How to Pay for Long-Term Care Services

Health care is one of the largest expenses an individual will have during their life, and the potential need for long-term care services add to the burden.

Creating a “slush fund” of sorts over time may seem like the most logical (and inexpensive way) to pay for long-term care services, but this is easier said than done.

One of the most common ways of planning for long-term care is by purchasing a long-term care insurance policy. These policies are a form of health insurance, so some tax strategies can help you lower the cost of obtaining coverage. Long-term care insurance is different than what you may think of as “health insurance” because it doesn’t cover expenses like hospital stays or doctor’s visits. Instead, it pays for the care needed to help people do those “activities of daily living.”

When I took care of the woman with MS back in 1993, I helped her eat, drink, go to the bathroom, get dressed…all the things I was taking for granted but she couldn’t do.

Today, round-the-clock care like this can cost more than $120,000 a year, so without some form of leverage (like through insurance), any money you have saved can disappear pretty quickly if you require care.

Long-term care insurance benefits usually start paying after the insured person cannot do (2) activities of daily living for 100 days or more.

There are types of long-term care insurance policies that are “hybrid policies” that have other benefits tied to them like death benefits or lifetime income payments, regardless of whether you need care or not.

Medicare and Medicaid may also help cover certain costs depending on how long you need care or how much wealth you have in your name.

Another possibility to pay for long-term care is using your home’s equity.

A 90-year-old family friend I have known my whole life just sold her house and will use the proceeds to help pay for assisted living. If you are over 62, a reverse mortgage could also be an option to gain access to your home’s equity, especially if you need to keep it for your spouse to continue living it (for my friend who sold her house, her husband had passed away several years ago so maintaining control wasn’t a concern for her.)

The fact is there are a lot of possibilities on how to address this type of care.

Other Considerations for Your Long-Term Care Plan

As I mentioned earlier, planning for long-term care along as part of a process that addresses all the aspects of your financial life makes the decision process easier because you can see how your choices will impact your current and future wealth and lifestyle.

When you do it this way, you can see the best ways to use tax savings to pay for care, how to position cash flow, and even use several strategies to work together so that you have little if any effect on your current or future lifestyle or wealth.

I am sure that sounds too good to be true, but I assure you it isn’t. I even guarantee results.
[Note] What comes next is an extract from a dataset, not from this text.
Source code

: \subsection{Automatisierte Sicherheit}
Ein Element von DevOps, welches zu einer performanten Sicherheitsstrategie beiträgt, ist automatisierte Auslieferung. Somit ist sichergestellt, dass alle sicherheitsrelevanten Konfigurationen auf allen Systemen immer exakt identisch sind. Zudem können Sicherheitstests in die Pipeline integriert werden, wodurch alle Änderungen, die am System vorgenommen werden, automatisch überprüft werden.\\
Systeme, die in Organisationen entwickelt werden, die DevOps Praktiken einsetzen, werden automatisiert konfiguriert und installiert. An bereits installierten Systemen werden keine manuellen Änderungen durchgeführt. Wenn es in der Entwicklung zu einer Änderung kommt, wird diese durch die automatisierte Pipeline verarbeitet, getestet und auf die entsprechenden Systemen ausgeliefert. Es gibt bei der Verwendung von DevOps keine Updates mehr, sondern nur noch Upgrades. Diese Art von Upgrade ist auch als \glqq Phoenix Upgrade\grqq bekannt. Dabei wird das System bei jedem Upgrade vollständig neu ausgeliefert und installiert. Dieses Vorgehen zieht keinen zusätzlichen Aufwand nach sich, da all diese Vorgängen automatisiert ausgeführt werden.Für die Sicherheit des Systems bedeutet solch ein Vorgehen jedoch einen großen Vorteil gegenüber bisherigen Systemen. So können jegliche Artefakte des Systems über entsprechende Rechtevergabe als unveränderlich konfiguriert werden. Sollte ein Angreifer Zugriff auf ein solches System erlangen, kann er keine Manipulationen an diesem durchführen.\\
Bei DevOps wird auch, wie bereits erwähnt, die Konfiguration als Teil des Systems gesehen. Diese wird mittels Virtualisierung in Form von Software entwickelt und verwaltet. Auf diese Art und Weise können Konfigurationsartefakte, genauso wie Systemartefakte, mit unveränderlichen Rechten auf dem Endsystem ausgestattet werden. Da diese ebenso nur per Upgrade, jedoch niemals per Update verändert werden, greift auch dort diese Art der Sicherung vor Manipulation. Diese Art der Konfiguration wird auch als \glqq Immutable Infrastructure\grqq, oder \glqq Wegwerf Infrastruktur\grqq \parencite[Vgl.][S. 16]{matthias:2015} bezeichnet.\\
When planning for long-term care, it is also a perfect time to address other estate planning concerns such as wills, trusts, and various advanced directives.
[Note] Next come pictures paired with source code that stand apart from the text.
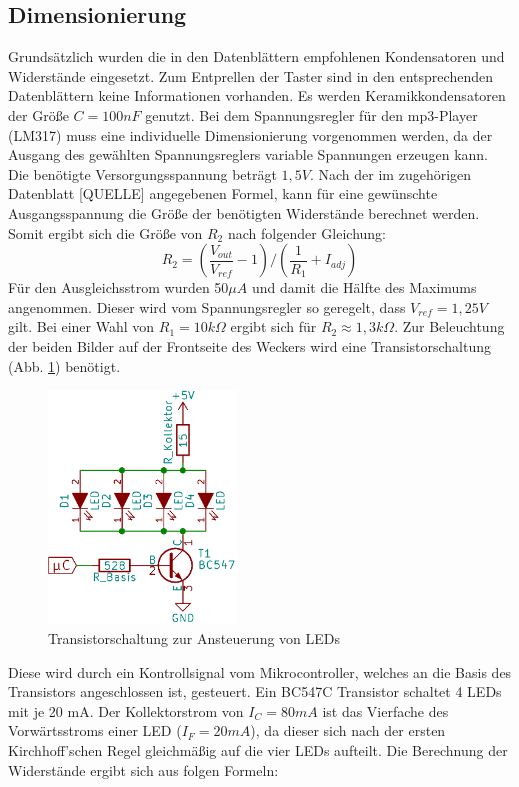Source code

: \documentclass[journal, a4paper]{IEEEtran}
\begin{document}
		\subsection{Dimensionierung}
			\label{sc:Hardware:subsc:Dimensionierung}
			Grundsätzlich wurden die in den Datenblättern empfohlenen Kondensatoren und Widerstände eingesetzt. Zum Entprellen der Taster sind in den entsprechenden Datenblättern keine Informationen vorhanden. Es werden Keramikkondensatoren der Größe $C=100 nF$ genutzt. Bei dem Spannungsregler für den mp3-Player (LM317) muss eine individuelle Dimensionierung vorgenommen werden, da der Ausgang des gewählten Spannungsreglers variable Spannungen erzeugen kann.
			Die benötigte Versorgungsspannung beträgt $1,5 V$. Nach der im zugehörigen Datenblatt [QUELLE] angegebenen Formel, kann für eine gewünschte Ausgangsspannung die Größe der benötigten Widerstände berechnet werden.  Somit ergibt sich die Größe von $R_2$ nach folgender Gleichung:
			\begin{equation}
				\label{eqn:1,5VDC}
				R_2 = (\frac{V_{out}}{V_{ref}}-1) / (\frac{1}{R_1}+I_{adj})
			\end{equation}	
			Für den Ausgleichsstrom wurden 50$\mu A$ und damit die Hälfte des Maximums angenommen. Dieser wird vom Spannungsregler so geregelt, dass $V_{ref} = 1,25 V$ gilt. Bei einer Wahl von $R_1 = 10k\Omega$ ergibt sich für $R_2 \approx 1,3 k\Omega$.
			Zur Beleuchtung der beiden Bilder auf der Frontseite des Weckers wird eine Transistorschaltung (Abb. \ref{fig:Transistor}) benötigt. 
			\begin{figure}
				\begin{center}	
					\includegraphics[width=5cm]{./Grafiken/Transistor.png}
					\caption{Transistorschaltung zur Ansteuerung von LEDs}
					\label{fig:Transistor}
				\end{center}
			\end{figure}
			Diese wird durch ein Kontrollsignal vom Mikrocontroller, welches an die Basis des Transistors angeschlossen ist, gesteuert. Ein BC547C Transistor schaltet 4 LEDs mit je 20 mA. Der Kollektorstrom von $I_C=80mA$ ist das Vierfache des Vorwärtsstroms einer LED ($I_F=20mA$), da dieser sich nach der ersten Kirchhoff'schen Regel gleichmäßig auf die vier LEDs aufteilt. Die Berechnung der Widerstände ergibt sich aus folgen Formeln: 
\end{document}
Here is The Bottom Line On Long-Term Care Planning

Yes, Long-term care planning is not the easiest topic to think about. However, no matter what your age, it’s incredibly important that you plan for it before you actually need it.

Failing to do so can have major financial and health-related consequences. You never know the day you will need it (or the day you become uninsurable and lose the options you have today) so being proactive is the smart thing to be.

Imagine the stress on yourself and your loved ones if you do not address this, and you need it. Everyone will be scrambling to figure out what to do, and by that point, there will not be any good choices available.

The good news is if you are proactive, you may find that there are choices to address long-term care that will not impact your pocketbook or wealth the way you are afraid of. It just requires you to understand the game’s rules and have an expert guide show you what is possible so you can make the best decision for your unique situation.

When you do this, you can live confidently that you have done what you need to do to live the type of life you desire.